Task data:
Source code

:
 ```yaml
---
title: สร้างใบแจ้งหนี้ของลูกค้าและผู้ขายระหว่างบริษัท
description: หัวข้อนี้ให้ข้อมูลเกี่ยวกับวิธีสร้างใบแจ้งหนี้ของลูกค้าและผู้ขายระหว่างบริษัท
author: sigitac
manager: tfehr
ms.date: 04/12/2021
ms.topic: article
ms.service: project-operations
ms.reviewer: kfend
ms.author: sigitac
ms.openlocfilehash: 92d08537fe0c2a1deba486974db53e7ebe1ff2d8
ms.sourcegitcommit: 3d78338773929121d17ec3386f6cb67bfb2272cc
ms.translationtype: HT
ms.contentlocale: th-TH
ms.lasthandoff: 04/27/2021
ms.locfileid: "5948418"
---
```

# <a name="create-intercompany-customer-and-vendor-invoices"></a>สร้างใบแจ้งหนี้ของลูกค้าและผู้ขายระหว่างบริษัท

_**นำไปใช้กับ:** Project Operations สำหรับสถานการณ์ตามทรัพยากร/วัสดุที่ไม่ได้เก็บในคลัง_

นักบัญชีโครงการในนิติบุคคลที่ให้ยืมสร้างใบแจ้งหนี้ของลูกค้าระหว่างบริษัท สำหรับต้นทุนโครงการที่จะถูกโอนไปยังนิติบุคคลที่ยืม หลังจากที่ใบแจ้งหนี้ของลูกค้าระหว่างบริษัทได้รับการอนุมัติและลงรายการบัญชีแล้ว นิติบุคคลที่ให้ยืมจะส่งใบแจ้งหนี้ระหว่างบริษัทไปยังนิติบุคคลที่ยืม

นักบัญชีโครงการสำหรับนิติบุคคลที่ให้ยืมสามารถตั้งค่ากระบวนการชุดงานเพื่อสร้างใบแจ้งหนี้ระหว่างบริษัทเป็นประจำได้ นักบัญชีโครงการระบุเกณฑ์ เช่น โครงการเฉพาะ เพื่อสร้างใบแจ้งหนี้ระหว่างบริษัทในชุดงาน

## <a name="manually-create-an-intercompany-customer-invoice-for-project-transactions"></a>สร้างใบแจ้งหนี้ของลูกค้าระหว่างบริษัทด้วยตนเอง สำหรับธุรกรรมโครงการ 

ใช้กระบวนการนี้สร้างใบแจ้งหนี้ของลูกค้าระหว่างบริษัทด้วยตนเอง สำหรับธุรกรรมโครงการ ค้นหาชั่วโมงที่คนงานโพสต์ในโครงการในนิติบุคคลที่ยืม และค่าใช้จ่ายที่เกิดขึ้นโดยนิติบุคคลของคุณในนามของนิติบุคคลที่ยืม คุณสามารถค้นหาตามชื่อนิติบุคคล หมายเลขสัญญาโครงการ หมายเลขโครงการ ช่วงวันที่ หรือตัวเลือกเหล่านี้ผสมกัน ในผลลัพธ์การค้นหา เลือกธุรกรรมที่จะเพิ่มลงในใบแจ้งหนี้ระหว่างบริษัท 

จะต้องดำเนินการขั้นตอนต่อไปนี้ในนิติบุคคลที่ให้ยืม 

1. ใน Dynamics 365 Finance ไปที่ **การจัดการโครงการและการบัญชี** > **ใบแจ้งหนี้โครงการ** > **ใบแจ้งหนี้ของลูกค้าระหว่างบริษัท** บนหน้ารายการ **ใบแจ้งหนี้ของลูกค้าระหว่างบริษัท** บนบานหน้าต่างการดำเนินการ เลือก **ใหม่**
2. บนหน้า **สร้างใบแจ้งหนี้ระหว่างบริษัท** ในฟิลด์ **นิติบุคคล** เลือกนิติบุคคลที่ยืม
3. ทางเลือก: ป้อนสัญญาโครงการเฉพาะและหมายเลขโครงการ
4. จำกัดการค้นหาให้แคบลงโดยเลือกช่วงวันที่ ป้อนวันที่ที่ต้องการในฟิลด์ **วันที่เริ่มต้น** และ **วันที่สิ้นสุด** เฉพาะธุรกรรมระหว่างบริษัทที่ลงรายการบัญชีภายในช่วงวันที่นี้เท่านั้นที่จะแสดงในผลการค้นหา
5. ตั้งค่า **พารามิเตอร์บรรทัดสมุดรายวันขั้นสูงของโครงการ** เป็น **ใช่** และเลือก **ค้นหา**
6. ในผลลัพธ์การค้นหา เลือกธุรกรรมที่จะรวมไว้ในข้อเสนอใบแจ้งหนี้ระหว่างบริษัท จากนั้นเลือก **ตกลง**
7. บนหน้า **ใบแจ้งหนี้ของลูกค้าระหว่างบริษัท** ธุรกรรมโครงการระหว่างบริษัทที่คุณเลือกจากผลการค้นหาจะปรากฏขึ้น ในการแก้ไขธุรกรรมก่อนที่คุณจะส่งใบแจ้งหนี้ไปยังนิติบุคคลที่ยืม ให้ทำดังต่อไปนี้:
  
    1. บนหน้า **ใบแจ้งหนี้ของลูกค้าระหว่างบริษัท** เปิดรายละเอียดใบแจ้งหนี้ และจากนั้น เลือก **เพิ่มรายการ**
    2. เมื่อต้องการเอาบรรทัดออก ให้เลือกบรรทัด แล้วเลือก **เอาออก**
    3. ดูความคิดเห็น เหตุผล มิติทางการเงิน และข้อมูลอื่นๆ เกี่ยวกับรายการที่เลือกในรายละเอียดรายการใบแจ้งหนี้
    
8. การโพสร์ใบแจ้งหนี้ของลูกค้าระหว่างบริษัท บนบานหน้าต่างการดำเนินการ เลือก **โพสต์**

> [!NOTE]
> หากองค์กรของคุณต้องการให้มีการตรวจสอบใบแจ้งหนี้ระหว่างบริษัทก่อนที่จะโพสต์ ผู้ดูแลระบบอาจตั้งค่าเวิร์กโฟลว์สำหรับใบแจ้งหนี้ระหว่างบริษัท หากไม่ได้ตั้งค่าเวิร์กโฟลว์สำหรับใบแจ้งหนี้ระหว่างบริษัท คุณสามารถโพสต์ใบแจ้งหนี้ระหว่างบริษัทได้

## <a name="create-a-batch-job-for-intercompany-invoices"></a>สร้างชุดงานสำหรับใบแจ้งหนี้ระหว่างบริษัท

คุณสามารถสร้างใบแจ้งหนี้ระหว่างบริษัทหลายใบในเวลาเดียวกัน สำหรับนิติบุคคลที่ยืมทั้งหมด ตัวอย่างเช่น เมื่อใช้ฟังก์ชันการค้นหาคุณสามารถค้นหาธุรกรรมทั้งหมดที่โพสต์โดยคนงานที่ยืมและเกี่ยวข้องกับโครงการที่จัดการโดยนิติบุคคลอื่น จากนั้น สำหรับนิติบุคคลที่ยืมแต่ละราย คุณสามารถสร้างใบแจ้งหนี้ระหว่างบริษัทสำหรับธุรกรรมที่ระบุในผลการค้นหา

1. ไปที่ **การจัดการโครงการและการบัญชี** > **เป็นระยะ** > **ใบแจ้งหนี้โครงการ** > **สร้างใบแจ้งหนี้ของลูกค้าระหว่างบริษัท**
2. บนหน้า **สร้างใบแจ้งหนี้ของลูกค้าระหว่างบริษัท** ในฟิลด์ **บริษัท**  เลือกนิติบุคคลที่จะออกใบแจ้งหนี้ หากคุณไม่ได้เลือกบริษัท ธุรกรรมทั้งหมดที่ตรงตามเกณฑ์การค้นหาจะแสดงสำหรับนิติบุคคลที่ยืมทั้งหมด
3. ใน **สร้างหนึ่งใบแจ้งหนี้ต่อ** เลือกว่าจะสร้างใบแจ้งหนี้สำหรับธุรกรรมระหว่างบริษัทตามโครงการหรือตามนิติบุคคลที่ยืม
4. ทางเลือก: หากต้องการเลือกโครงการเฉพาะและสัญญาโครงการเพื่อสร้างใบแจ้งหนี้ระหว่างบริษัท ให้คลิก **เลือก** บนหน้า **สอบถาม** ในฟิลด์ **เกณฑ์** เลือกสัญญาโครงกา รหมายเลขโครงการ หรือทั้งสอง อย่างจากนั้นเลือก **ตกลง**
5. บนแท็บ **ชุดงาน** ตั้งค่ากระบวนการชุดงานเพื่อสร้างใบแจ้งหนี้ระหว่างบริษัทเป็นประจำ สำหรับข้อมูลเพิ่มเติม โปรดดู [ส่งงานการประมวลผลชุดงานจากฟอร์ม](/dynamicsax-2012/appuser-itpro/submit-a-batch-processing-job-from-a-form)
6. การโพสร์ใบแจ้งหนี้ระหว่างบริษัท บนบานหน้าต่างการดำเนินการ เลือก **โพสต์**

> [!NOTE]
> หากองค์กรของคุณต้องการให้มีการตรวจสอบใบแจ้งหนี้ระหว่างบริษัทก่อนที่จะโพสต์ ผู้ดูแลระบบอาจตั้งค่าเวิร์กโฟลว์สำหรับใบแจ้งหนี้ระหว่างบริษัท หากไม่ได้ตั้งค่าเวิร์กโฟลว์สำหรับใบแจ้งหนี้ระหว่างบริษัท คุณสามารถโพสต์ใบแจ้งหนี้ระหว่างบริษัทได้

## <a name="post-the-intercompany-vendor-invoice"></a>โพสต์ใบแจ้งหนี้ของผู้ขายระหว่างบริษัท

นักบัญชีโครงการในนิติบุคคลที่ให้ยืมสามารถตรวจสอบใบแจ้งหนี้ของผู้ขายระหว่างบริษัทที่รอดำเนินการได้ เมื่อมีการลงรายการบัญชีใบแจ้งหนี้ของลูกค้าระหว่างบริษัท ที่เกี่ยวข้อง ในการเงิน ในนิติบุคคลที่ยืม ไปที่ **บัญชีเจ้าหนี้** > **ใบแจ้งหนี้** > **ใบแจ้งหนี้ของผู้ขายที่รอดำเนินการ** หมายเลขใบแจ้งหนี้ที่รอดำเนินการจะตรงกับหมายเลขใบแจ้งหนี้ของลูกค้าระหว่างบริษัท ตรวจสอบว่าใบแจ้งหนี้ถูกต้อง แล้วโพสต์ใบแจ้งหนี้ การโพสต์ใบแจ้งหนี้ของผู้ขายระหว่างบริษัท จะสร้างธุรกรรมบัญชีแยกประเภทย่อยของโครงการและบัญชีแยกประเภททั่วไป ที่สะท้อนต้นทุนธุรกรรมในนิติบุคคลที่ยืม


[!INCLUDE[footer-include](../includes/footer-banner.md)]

Instructions to follow: Write out each line above that contains the word "อไปน".

Answer area:
จะต้องดำเนินการขั้นตอนต่อไปนี้ในนิติบุคคลที่ให้ยืม 
7. บนหน้า **ใบแจ้งหนี้ของลูกค้าระหว่างบริษัท** ธุรกรรมโครงการระหว่างบริษัทที่คุณเลือกจากผลการค้นหาจะปรากฏขึ้น ในการแก้ไขธุรกรรมก่อนที่คุณจะส่งใบแจ้งหนี้ไปยังนิติบุคคลที่ยืม ให้ทำดังต่อไปนี้:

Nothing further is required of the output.